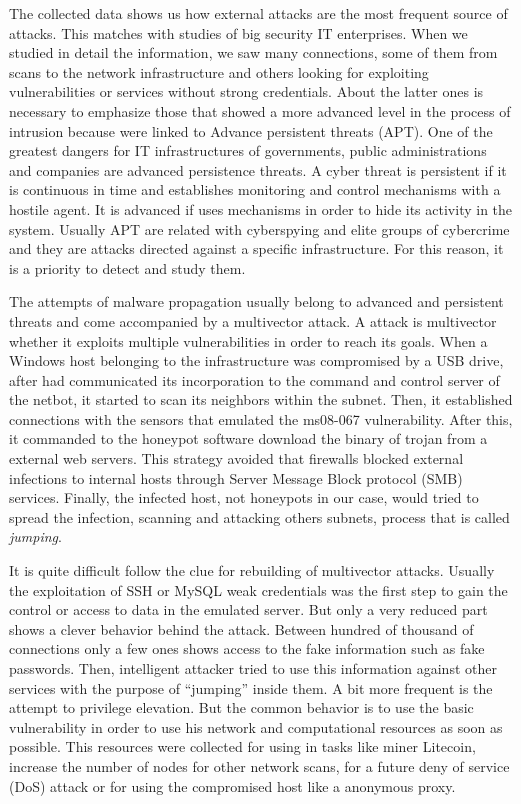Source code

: \documentclass[a4paper]{llncs}
\begin{document}
The collected data shows us how external attacks are the most frequent source of attacks. This matches with studies of big security IT enterprises\cite{verizon-2015}. When we studied in detail the information, we saw many connections, some of them from scans to the network infrastructure and others looking for exploiting vulnerabilities or services without strong credentials. About the latter ones is necessary to emphasize those that showed a more advanced level in the process of intrusion because were linked to Advance persistent threats (APT). One of the greatest dangers for IT infrastructures of governments, public administrations and companies are advanced persistence threats. A cyber threat is persistent if it is continuous in time and establishes monitoring and control mechanisms with a hostile agent. It is advanced if uses mechanisms in order to hide its activity in the system. Usually APT are related with cyberspying and elite groups of cybercrime and they are attacks directed against a specific infrastructure. For this reason, it is a priority to detect and study them.

The attempts of malware propagation usually belong to advanced and persistent threats and come accompanied by a multivector attack. A attack is multivector whether it exploits multiple vulnerabilities in order to reach its goals. When a Windows host belonging to the infrastructure was compromised by a USB drive, after had communicated its incorporation to the command and control server of the netbot, it started to scan its neighbors within the subnet. Then, it established connections with the sensors that  emulated the ms08-067\cite{ms08067} vulnerability. After this, it commanded to the honeypot software download the binary of trojan from a external web servers. This strategy avoided that firewalls blocked external infections to internal hosts through Server Message Block protocol (SMB) services. Finally, the infected host, not honeypots in our case, would tried to spread the infection, scanning and attacking others subnets, process that is called {\it jumping}.

It is quite difficult follow the clue for rebuilding of multivector attacks. Usually the exploitation of SSH or MySQL weak credentials was the first step to gain the control or access to data in the emulated server. But only a very reduced part shows a clever behavior behind the attack. Between hundred of thousand of connections only a few ones shows access to the fake information such as fake passwords. Then, intelligent attacker tried to use this information against other services with the purpose of  ``jumping'' inside them. A bit more frequent is the attempt to privilege elevation. But the common behavior is to use the basic vulnerability in order to use his network and computational resources as soon as possible. This resources were collected for using in tasks like miner Litecoin\cite{litecoin}, increase the number of nodes for other network scans, for a future deny of service (DoS) attack or for using the compromised host like a anonymous proxy.
\end{document}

════════════════

Could you set down every entry again exactly as written, leaving out any pictures?

*Result for this task:*
Source code

: \documentclass[a4paper]{llncs}
\begin{document}
The collected data shows us how external attacks are the most frequent source of attacks. This matches with studies of big security IT enterprises\cite{verizon-2015}. When we studied in detail the information, we saw many connections, some of them from scans to the network infrastructure and others looking for exploiting vulnerabilities or services without strong credentials. About the latter ones is necessary to emphasize those that showed a more advanced level in the process of intrusion because were linked to Advance persistent threats (APT). One of the greatest dangers for IT infrastructures of governments, public administrations and companies are advanced persistence threats. A cyber threat is persistent if it is continuous in time and establishes monitoring and control mechanisms with a hostile agent. It is advanced if uses mechanisms in order to hide its activity in the system. Usually APT are related with cyberspying and elite groups of cybercrime and they are attacks directed against a specific infrastructure. For this reason, it is a priority to detect and study them.

The attempts of malware propagation usually belong to advanced and persistent threats and come accompanied by a multivector attack. A attack is multivector whether it exploits multiple vulnerabilities in order to reach its goals. When a Windows host belonging to the infrastructure was compromised by a USB drive, after had communicated its incorporation to the command and control server of the netbot, it started to scan its neighbors within the subnet. Then, it established connections with the sensors that  emulated the ms08-067\cite{ms08067} vulnerability. After this, it commanded to the honeypot software download the binary of trojan from a external web servers. This strategy avoided that firewalls blocked external infections to internal hosts through Server Message Block protocol (SMB) services. Finally, the infected host, not honeypots in our case, would tried to spread the infection, scanning and attacking others subnets, process that is called {\it jumping}.

It is quite difficult follow the clue for rebuilding of multivector attacks. Usually the exploitation of SSH or MySQL weak credentials was the first step to gain the control or access to data in the emulated server. But only a very reduced part shows a clever behavior behind the attack. Between hundred of thousand of connections only a few ones shows access to the fake information such as fake passwords. Then, intelligent attacker tried to use this information against other services with the purpose of  ``jumping'' inside them. A bit more frequent is the attempt to privilege elevation. But the common behavior is to use the basic vulnerability in order to use his network and computational resources as soon as possible. This resources were collected for using in tasks like miner Litecoin\cite{litecoin}, increase the number of nodes for other network scans, for a future deny of service (DoS) attack or for using the compromised host like a anonymous proxy.
\end{document}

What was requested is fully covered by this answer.